Modern hurafelerin, batıl inançların, putların gizlendiği yer kameranın arkası değil; yığınların gönül bağlarıdır. Bu gönül bağlarıdır ki, gerçekten çok onun temsillerine ve simülasyonlara dayalı taraftarlığı, inanmazlığı, sempatizanlığı, müdavimliği meşru ve haklı kılar. Modern bireyin kitlelerin içinde eriyip yok olmayan hiç bir duygusu, düşüncesi , eğilimi yoktur. Modern birey, hayatında nesnel, rasyonel, özerk anlamlandırmalara yarayacak hiçbir araca sahip değildir. En masum ve sağduyulu araç dahi emsallerine göre konumlanır. Kısacası iyi, kötü tarafından belirlenip biçimleniyor.
——————————————————————————————–
Gerçek hayatta hiç karşılaşamayacağımız veya karşılaşmış olsak da uzun süre etkisinden kurtulamayacağımız olayları televizyondan yüzlerce defa ailece izleriz ve bunlar sanki başka bir dünyaya aitmiş gibi bizde herhangi bir insiyak uyandırmaz. Böylece ekrandan izlediklerimiz ile gerçek hayatlarımız arasında ince bir gergef dokunur. Avını ürkütmeyen, incitmeyen, elde tutan ve biçimleyen bir gergef.
Bu süreçte en kolay kanıksanan şey eğlencedir. Hayatın her alanını eğlenceli bir şekilde algılama eğilimlerimizi büyük ölçüde televizyona borçluyuz. Sarsıcı, dehşet verici her olayın dramatik yapımlarda nasıl bir eğlenceye dönüştüğünü hepimiz biliriz. Bu giderek daha fazla ciddiyet isteyen konuların da eğlence formatına dökülmesi şeklinde seyreder. Ses ve görüntü efektleriyle izlediğimiz pek çok trajik olay bile kendisini bu ana akımdan ( mai nstream in g ) kurtaramıyor.
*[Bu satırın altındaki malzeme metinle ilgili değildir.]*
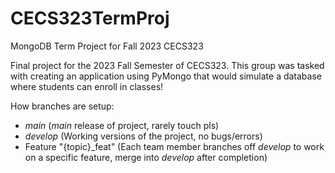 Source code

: # CECS323TermProj
MongoDB Term Project for Fall 2023 CECS323

Final project for the 2023 Fall Semester of CECS323.
This group was tasked with creating an application using PyMongo that would simulate a database where students can enroll in classes!

How branches are setup:
  -  *main* (*main* release of project, rarely touch pls)
  -  *develop* (Working versions of the project, no bugs/errors)
  -  Feature "{topic}_feat" (Each team member branches off *develop* to work on a specific feature, merge into *develop* after completion)
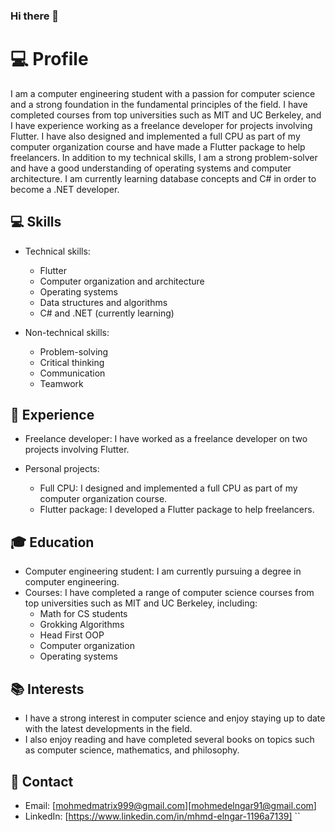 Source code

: ### Hi there 👋

<!--
**mhmdelngar/mhmdelngar** is a ✨ _special_ ✨ repository because its `README.md` (this file) appears on your GitHub profile.

Here are some ideas to get you started:

- 🔭 I’m currently working on ...
- 🌱 I’m currently learning ...
- 👯 I’m looking to collaborate on ...
- 🤔 I’m looking for help with ...
- 💬 Ask me about ...
- 📫 How to reach me: ...
- 😄 Pronouns: ...

-->
# 💻 Profile

I am a computer engineering student with a passion for computer science and a strong foundation in the fundamental principles of the field. I have completed courses from top universities such as MIT and UC Berkeley, and I have experience working as a freelance developer for projects involving Flutter. I have also designed and implemented a full CPU as part of my computer organization course and have made a Flutter package to help freelancers. In addition to my technical skills, I am a strong problem-solver and have a good understanding of operating systems and computer architecture. I am currently learning database concepts and C# in order to become a .NET developer.

## 💻 Skills

- Technical skills:
  - Flutter
  - Computer organization and architecture
  - Operating systems
  - Data structures and algorithms
  - C# and .NET (currently learning)

- Non-technical skills:
  - Problem-solving
  - Critical thinking
  - Communication
  - Teamwork

## 💼 Experience

- Freelance developer: I have worked as a freelance developer on two projects involving Flutter.

- Personal projects:
  - Full CPU: I designed and implemented a full CPU as part of my computer organization course.
  - Flutter package: I developed a Flutter package to help freelancers.

## 🎓 Education

- Computer engineering student: I am currently pursuing a degree in computer engineering.
- Courses: I have completed a range of computer science courses from top universities such as MIT and UC Berkeley, including:
  - Math for CS students
  - Grokking Algorithms
  - Head First OOP
  - Computer organization
  - Operating systems

## 📚 Interests

- I have a strong interest in computer science and enjoy staying up to date with the latest developments in the field.
- I also enjoy reading and have completed several books on topics such as computer science, mathematics, and philosophy.

## 📧 Contact

- Email: [mohmedmatrix999@gmail.com][mohmedelngar91@gmail.com]
- LinkedIn: [https://www.linkedin.com/in/mhmd-elngar-1196a7139]
``
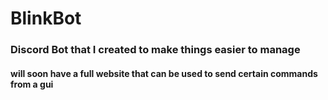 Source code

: # BlinkBot
### Discord Bot that I created to make things easier to manage
#### will soon have a full website that can be used to send certain commands from a gui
Televizyon, masalsı diliyle özünde kahramanlara, idollere, efsanelere (myth) dayalı hikayeler anlatır. Kendine özgü dokunulmazlıklar, sorgulanamazlıklar ve (buna dindışı kutsallık demeyi tercih ediyorum) aşırılıklar (mübalağa, sublimation) üretir. İzleyicinin içinde gezinip durduğu bu alemin sahiciliği şüpheli, doğrulan tartışmalıdır. Ancak derin bir sükunet içinde kabul gören bu olağandışı fragmanları sorgulamak izleyiciden beklenemez. Bu garip sükut giderek kabullere dönüşür ve derin bir toplumsal meşruiyet kazanır.
Gerçekten televizyon, söylediği her sözü görüntülerle ifade etmek çaresizliği içinde görsel bir dile yaslanır. Televizyonun sağladığı bu imkan(sızlık) anlatılmak istenen her şeyin çeşitli görüntülerle desteklenebileceği yanlış düşüncesini pekiştirmektedir. Bu epistemolojik zorluk, medyayı soyut, felsefi, sanatsal, şiirsel dilden uzaklaştırırken abartılı, tuhaf, pornografik, şiddet içerikli, kişisel, görüntülere doğru zorlamaktadır. Etkili görüntülerle desteklenmeyen mesajlar ya haber değeri görmüyor veya geçiştiriliyor. En iyi ihtimalle bu tür haberler ilgisiz görüntüler ve müziklerle kendi gerçeğinden uzaklaşıyor.